First of all, reading binary data in Haskell is currently "messy". 
Haskell tends to assume that files contain plain ASCII. (If you want to 
be technical, it usually reads 8 bits at a time, and interprets these 
literally as a Unicode code-point.)

That aside, the readFile function gives you (conceptually) a giant 
string representing the entire contents of the file. In typical Haskell 
fasion, this doesn't get actually created until you "look at it".

If you wanted to parse a text file, you'd likely read the whole file 
into a string (conceptually) and then pass that over to your parser. The 
parser just knows how to parse strings; it doesn't have to care that 
*this* string is being transparently read from a file first.

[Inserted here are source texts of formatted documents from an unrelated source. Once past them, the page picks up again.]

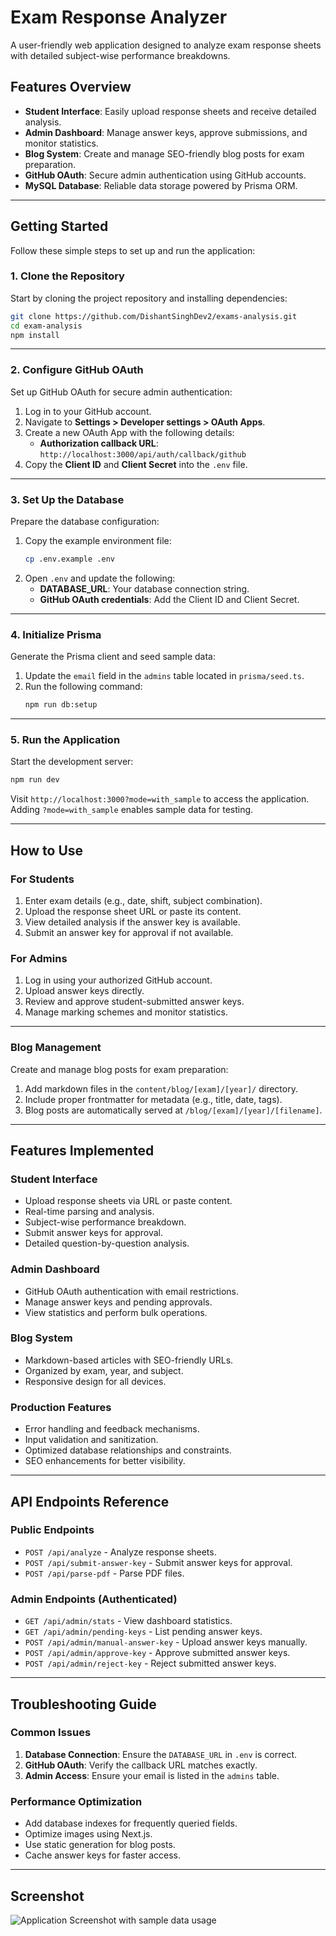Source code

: # Exam Response Analyzer

A user-friendly web application designed to analyze exam response sheets with detailed subject-wise performance breakdowns.

## Features Overview

- **Student Interface**: Easily upload response sheets and receive detailed analysis.
- **Admin Dashboard**: Manage answer keys, approve submissions, and monitor statistics.
- **Blog System**: Create and manage SEO-friendly blog posts for exam preparation.
- **GitHub OAuth**: Secure admin authentication using GitHub accounts.
- **MySQL Database**: Reliable data storage powered by Prisma ORM.

---

## Getting Started

Follow these simple steps to set up and run the application:

### 1. Clone the Repository

Start by cloning the project repository and installing dependencies:

```bash
git clone https://github.com/DishantSinghDev2/exams-analysis.git
cd exam-analysis
npm install
```

---

### 2. Configure GitHub OAuth

Set up GitHub OAuth for secure admin authentication:

1. Log in to your GitHub account.
2. Navigate to **Settings > Developer settings > OAuth Apps**.
3. Create a new OAuth App with the following details:
    - **Authorization callback URL**: `http://localhost:3000/api/auth/callback/github`
4. Copy the **Client ID** and **Client Secret** into the `.env` file.

---

### 3. Set Up the Database

Prepare the database configuration:

1. Copy the example environment file:
    ```bash
    cp .env.example .env
    ```
2. Open `.env` and update the following:
    - **DATABASE_URL**: Your database connection string.
    - **GitHub OAuth credentials**: Add the Client ID and Client Secret.

---

### 4. Initialize Prisma

Generate the Prisma client and seed sample data:

1. Update the `email` field in the `admins` table located in `prisma/seed.ts`.
2. Run the following command:
    ```bash
    npm run db:setup
    ```

---

### 5. Run the Application

Start the development server:

```bash
npm run dev
```

Visit `http://localhost:3000?mode=with_sample` to access the application. Adding `?mode=with_sample` enables sample data for testing.

---

## How to Use

### For Students

1. Enter exam details (e.g., date, shift, subject combination).
2. Upload the response sheet URL or paste its content.
3. View detailed analysis if the answer key is available.
4. Submit an answer key for approval if not available.

### For Admins

1. Log in using your authorized GitHub account.
2. Upload answer keys directly.
3. Review and approve student-submitted answer keys.
4. Manage marking schemes and monitor statistics.

---

### Blog Management

Create and manage blog posts for exam preparation:

1. Add markdown files in the `content/blog/[exam]/[year]/` directory.
2. Include proper frontmatter for metadata (e.g., title, date, tags).
3. Blog posts are automatically served at `/blog/[exam]/[year]/[filename]`.

---

## Features Implemented

### Student Interface
- Upload response sheets via URL or paste content.
- Real-time parsing and analysis.
- Subject-wise performance breakdown.
- Submit answer keys for approval.
- Detailed question-by-question analysis.

### Admin Dashboard
- GitHub OAuth authentication with email restrictions.
- Manage answer keys and pending approvals.
- View statistics and perform bulk operations.

### Blog System
- Markdown-based articles with SEO-friendly URLs.
- Organized by exam, year, and subject.
- Responsive design for all devices.

### Production Features
- Error handling and feedback mechanisms.
- Input validation and sanitization.
- Optimized database relationships and constraints.
- SEO enhancements for better visibility.

---

## API Endpoints Reference

### Public Endpoints
- `POST /api/analyze` - Analyze response sheets.
- `POST /api/submit-answer-key` - Submit answer keys for approval.
- `POST /api/parse-pdf` - Parse PDF files.

### Admin Endpoints (Authenticated)
- `GET /api/admin/stats` - View dashboard statistics.
- `GET /api/admin/pending-keys` - List pending answer keys.
- `POST /api/admin/manual-answer-key` - Upload answer keys manually.
- `POST /api/admin/approve-key` - Approve submitted answer keys.
- `POST /api/admin/reject-key` - Reject submitted answer keys.

---

## Troubleshooting Guide

### Common Issues
1. **Database Connection**: Ensure the `DATABASE_URL` in `.env` is correct.
2. **GitHub OAuth**: Verify the callback URL matches exactly.
4. **Admin Access**: Ensure your email is listed in the `admins` table.

### Performance Optimization
- Add database indexes for frequently queried fields.
- Optimize images using Next.js.
- Use static generation for blog posts.
- Cache answer keys for faster access.

---

## Screenshot

![Application Screenshot with sample data usage](https://freeimghost.vercel.app/i/5hQxQZCk/Screenshot-2025-06-26-at-8-39-49-PM-png.png)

Similarly, if you had a function that takes a string and returns the 
decrypted form of that string, you could apply that to the thing 
returned from readFile and then pass the answer to your parser. The 
result is that the decryption function only decrypts data as the parser 
tries to demand it (due to lazy evaluation). All that stuff that Java 
does with layering stream filters is just function calls in Haskell.

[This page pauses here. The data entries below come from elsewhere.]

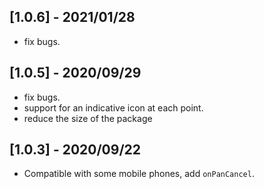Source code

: ## [1.0.6] - 2021/01/28

* fix bugs.

## [1.0.5] - 2020/09/29

* fix bugs.
* support for an indicative icon at each point.
* reduce the size of the package

## [1.0.3] - 2020/09/22

* Compatible with some mobile phones, add ```onPanCancel```.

Now, the flip side to all this is that lazy file reading can bite you. 
For example, one guy wrote some program that would crash with an OS 
error complaining about too many open file handles. Letting go of a 
pointer to a file handle causes the file to be closed WHEN THE GC RUNS, 
however exhausting the OS handles limit does not trigger the GC...

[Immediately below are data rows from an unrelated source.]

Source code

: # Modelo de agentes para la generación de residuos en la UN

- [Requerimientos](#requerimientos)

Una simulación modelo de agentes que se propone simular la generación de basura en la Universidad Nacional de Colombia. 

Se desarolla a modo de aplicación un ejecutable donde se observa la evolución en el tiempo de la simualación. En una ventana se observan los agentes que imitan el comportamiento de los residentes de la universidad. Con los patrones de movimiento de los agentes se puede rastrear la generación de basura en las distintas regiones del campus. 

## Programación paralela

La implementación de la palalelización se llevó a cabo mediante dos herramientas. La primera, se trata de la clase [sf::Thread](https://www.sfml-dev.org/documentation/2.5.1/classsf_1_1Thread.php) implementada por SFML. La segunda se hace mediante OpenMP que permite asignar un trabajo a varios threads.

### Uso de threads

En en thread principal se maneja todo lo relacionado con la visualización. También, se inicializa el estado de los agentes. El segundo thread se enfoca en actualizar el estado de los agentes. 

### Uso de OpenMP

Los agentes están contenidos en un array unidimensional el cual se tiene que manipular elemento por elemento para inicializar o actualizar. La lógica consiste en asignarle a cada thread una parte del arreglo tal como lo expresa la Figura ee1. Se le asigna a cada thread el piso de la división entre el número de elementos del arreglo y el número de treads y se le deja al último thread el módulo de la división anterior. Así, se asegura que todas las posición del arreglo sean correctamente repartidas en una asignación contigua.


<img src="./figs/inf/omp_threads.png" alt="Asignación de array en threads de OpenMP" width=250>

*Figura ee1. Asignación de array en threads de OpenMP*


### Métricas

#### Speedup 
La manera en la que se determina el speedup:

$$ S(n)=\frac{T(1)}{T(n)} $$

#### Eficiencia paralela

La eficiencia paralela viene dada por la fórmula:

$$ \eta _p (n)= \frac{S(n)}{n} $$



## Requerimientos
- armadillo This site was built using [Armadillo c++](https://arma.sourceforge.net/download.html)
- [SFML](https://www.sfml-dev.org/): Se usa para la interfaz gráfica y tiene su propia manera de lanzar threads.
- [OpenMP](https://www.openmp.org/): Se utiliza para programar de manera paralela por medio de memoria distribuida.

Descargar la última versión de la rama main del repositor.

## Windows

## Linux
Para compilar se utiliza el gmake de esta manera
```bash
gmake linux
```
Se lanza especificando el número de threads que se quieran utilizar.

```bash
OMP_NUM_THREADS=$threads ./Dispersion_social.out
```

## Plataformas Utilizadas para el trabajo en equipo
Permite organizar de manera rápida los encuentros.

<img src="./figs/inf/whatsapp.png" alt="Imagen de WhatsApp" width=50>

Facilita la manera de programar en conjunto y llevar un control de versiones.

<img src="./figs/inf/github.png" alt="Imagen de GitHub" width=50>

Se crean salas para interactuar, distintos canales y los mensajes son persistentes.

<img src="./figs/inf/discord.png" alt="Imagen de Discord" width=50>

There is a certain faction of the Haskell community that considers 
readFile and its ilk to be "evil" and who say you should do things the 
manual way. For example, check this out:

   main = do
     data <- readFile "foo.txt"
     deleteFile "foo.txt"
     writeFile "bar.txt" data

This doesn't work at all. If you run this, the behaviour is technically 
undefined, but generally you will get some kind of OS error. Put simply, 
the first line doesn't *really* read any data - but then you try to 
delete the file (which hasn't actually been read yet, only opened), and 
then write the data to another file (which causes it to actually be 
read). Usually deleting the file is where it will bomb out - the OS will 
usually complain that you can't delete an open file...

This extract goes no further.